1 minApproximate reading time

Defence claimed that the Office of the Prosecutor had used intermediaries to bribe witnesses.

Thomas Lubanga was commander-in-chief of the Patriotic Forces for the Liberation of Congo. He is charged with war crimes, notably for conscripting child soldiers to further the conflict in the Democratic Republic of Congo (DRC) during 2002 and 2003.

During the first step of the trial, the Prosecution had called 34 witnesses to the stand. Lubanga's defence claimed that some of them were corrupted, therefore all the prosecution's witnesses should be dismissed.

According to Lubanga's lead counsel Catherine Mabille, "intermediaries allegedly bribed and coached witnesses with the collaboration of the Prosecutor". Last year, the defense called witnesses claiming to have been child soldiers in the Union of Congolese Patriots who talked about the falsification of identity by prosecution witnesses.

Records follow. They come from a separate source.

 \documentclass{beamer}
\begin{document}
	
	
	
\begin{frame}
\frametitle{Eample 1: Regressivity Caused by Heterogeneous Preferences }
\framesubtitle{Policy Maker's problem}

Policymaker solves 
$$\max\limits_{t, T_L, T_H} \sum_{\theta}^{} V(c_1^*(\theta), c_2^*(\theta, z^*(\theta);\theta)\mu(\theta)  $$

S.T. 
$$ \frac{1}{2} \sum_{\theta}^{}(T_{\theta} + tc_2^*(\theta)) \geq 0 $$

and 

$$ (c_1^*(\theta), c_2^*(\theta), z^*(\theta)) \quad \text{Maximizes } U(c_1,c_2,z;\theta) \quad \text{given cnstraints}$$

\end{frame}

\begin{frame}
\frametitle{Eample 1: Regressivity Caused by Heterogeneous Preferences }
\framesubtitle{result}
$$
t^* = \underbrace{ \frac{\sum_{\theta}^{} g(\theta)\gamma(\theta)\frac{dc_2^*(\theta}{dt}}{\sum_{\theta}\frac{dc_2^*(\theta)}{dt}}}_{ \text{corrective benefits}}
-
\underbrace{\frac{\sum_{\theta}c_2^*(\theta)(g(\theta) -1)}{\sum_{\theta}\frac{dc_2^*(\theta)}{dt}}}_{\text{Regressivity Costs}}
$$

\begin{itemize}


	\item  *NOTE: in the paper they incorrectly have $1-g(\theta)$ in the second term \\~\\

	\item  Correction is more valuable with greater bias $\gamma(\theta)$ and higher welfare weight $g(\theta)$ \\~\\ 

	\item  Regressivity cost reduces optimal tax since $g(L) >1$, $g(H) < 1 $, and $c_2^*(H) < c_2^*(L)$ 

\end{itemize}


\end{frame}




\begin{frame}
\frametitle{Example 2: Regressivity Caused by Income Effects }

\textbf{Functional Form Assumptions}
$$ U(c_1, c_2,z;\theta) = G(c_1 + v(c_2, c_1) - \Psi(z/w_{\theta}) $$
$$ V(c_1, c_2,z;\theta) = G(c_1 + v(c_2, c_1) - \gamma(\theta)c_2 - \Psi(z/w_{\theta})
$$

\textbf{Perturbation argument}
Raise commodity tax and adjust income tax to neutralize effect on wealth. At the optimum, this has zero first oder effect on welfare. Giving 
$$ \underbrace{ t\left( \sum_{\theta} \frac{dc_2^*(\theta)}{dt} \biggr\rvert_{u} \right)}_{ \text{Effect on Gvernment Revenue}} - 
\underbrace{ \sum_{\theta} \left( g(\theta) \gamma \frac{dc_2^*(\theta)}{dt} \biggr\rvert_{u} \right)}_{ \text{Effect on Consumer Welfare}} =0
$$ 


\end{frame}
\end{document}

However, at a status conference today, Presiding Judge Adrian Fulford stated that the defense's application had been rejected, and then asked them  to call its witnesses beginning March 7.

Catherine Mabille, replied that the defense needed time to discuss the ruling before suggesting when their witnesses would be available. She said the defense was also considering appealing the court's decision.

Thomas Lubanga was arrested and jailed in Kinsha in March 2005. He was then transferred to The Hague on March 17, 2006. His trial started at the ICC on January 26, 2009.